Look for the line containing "процесса потери заряда" in the records below. Then output it and all the lines that follow, exactly and without any others.

>>>

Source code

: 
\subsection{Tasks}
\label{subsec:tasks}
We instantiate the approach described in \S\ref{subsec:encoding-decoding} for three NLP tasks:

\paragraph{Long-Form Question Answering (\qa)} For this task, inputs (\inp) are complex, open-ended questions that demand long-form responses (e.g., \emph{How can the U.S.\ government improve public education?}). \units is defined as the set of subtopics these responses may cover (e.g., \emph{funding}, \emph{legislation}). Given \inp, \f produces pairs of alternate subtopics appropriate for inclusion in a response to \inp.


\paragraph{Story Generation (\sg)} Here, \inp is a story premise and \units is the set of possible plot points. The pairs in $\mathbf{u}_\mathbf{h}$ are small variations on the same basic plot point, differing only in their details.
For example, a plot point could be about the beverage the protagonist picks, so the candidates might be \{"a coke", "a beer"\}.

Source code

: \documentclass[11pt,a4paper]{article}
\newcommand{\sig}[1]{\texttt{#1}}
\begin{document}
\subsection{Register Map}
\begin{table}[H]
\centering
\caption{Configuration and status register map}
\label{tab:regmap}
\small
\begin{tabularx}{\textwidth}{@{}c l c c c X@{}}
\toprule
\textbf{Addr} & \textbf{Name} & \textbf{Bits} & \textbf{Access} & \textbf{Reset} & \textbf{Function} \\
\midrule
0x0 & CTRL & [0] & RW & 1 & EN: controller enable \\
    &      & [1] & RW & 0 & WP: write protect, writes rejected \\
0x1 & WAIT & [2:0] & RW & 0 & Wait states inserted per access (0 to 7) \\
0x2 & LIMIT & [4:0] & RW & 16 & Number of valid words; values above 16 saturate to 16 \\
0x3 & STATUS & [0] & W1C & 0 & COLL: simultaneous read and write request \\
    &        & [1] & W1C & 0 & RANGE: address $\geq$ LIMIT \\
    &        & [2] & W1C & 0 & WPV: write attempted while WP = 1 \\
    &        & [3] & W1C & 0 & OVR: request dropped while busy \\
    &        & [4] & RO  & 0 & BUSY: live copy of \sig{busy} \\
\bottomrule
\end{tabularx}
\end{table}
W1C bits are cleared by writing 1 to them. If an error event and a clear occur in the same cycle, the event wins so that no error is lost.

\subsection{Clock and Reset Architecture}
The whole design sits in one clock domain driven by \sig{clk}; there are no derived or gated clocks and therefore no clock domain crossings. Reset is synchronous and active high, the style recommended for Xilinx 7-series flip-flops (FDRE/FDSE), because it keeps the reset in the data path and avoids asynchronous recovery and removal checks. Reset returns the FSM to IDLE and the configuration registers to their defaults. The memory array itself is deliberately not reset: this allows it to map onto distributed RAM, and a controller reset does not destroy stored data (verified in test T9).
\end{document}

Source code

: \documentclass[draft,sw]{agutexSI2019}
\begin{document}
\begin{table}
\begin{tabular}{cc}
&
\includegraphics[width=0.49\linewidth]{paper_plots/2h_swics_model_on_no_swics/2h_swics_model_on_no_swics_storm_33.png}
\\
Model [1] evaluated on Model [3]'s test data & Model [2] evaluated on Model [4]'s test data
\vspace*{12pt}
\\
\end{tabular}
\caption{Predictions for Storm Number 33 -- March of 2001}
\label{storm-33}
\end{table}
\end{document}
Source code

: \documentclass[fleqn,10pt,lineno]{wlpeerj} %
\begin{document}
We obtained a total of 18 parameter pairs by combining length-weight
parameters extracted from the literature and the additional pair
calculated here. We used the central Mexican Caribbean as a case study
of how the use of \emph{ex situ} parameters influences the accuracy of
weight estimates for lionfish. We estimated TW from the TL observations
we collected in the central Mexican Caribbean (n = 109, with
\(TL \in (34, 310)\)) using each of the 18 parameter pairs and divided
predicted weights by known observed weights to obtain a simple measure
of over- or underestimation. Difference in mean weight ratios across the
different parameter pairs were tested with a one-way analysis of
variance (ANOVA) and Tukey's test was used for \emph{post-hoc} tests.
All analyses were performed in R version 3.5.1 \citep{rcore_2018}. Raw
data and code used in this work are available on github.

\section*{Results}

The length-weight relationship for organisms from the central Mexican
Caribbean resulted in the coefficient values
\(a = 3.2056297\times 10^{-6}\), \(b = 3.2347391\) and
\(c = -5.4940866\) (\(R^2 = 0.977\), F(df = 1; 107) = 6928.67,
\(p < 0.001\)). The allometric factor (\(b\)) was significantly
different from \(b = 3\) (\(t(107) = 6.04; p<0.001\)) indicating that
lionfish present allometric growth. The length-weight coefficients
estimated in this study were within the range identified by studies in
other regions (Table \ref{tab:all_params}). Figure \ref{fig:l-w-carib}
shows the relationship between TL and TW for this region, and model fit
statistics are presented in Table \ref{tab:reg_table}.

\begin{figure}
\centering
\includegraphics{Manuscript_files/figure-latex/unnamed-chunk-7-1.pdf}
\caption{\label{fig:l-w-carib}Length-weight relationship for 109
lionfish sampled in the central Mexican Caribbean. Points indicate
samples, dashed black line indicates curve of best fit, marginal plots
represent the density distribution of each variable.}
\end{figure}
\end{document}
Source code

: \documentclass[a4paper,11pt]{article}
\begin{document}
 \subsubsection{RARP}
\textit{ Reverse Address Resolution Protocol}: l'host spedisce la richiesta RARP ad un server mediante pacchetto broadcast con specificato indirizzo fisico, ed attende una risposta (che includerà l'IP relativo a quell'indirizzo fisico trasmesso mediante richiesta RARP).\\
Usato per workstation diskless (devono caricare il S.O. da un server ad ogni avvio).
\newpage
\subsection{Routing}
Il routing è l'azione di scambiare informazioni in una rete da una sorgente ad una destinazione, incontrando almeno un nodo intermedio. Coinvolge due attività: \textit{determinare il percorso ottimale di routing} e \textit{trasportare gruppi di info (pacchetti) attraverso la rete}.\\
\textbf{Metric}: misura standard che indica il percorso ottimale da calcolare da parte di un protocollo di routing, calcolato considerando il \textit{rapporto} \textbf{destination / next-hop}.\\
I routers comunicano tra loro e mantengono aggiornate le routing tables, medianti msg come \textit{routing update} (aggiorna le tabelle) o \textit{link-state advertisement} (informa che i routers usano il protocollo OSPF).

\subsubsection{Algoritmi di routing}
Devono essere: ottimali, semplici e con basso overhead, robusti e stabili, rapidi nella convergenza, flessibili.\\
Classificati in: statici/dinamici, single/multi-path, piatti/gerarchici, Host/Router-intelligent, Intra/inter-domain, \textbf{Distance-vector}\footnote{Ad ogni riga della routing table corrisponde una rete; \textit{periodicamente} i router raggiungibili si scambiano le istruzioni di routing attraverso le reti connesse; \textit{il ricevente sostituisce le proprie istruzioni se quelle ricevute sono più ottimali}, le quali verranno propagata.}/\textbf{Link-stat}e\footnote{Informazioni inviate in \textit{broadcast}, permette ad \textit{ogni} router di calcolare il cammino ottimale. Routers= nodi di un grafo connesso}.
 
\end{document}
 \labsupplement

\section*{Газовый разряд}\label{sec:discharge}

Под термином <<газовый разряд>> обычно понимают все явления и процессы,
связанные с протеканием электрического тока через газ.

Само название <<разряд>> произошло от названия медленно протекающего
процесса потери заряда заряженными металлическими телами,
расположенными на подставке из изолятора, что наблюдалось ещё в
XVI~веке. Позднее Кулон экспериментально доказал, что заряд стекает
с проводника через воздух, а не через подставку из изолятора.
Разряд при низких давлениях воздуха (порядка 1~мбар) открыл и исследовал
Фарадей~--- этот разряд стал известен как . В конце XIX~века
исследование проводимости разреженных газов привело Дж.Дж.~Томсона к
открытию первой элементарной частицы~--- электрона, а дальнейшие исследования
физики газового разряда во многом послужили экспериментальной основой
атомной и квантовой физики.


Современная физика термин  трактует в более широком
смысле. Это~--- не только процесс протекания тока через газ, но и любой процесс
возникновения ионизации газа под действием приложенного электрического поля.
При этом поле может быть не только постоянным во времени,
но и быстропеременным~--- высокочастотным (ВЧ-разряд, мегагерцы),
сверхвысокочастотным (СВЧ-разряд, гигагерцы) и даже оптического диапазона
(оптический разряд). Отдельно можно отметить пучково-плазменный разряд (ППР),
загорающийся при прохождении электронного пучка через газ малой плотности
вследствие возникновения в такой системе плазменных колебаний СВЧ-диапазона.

<<<

■ **Answer to this problem**
процесса потери заряда заряженными металлическими телами,
расположенными на подставке из изолятора, что наблюдалось ещё в
XVI~веке. Позднее Кулон экспериментально доказал, что заряд стекает
с проводника через воздух, а не через подставку из изолятора.
Разряд при низких давлениях воздуха (порядка 1~мбар) открыл и исследовал
Фарадей~--- этот разряд стал известен как . В конце XIX~века
исследование проводимости разреженных газов привело Дж.Дж.~Томсона к
открытию первой элементарной частицы~--- электрона, а дальнейшие исследования
физики газового разряда во многом послужили экспериментальной основой
атомной и квантовой физики.


Современная физика термин  трактует в более широком
смысле. Это~--- не только процесс протекания тока через газ, но и любой процесс
возникновения ионизации газа под действием приложенного электрического поля.
При этом поле может быть не только постоянным во времени,
но и быстропеременным~--- высокочастотным (ВЧ-разряд, мегагерцы),
сверхвысокочастотным (СВЧ-разряд, гигагерцы) и даже оптического диапазона
(оптический разряд). Отдельно можно отметить пучково-плазменный разряд (ППР),
загорающийся при прохождении электронного пучка через газ малой плотности
вследствие возникновения в такой системе плазменных колебаний СВЧ-диапазона.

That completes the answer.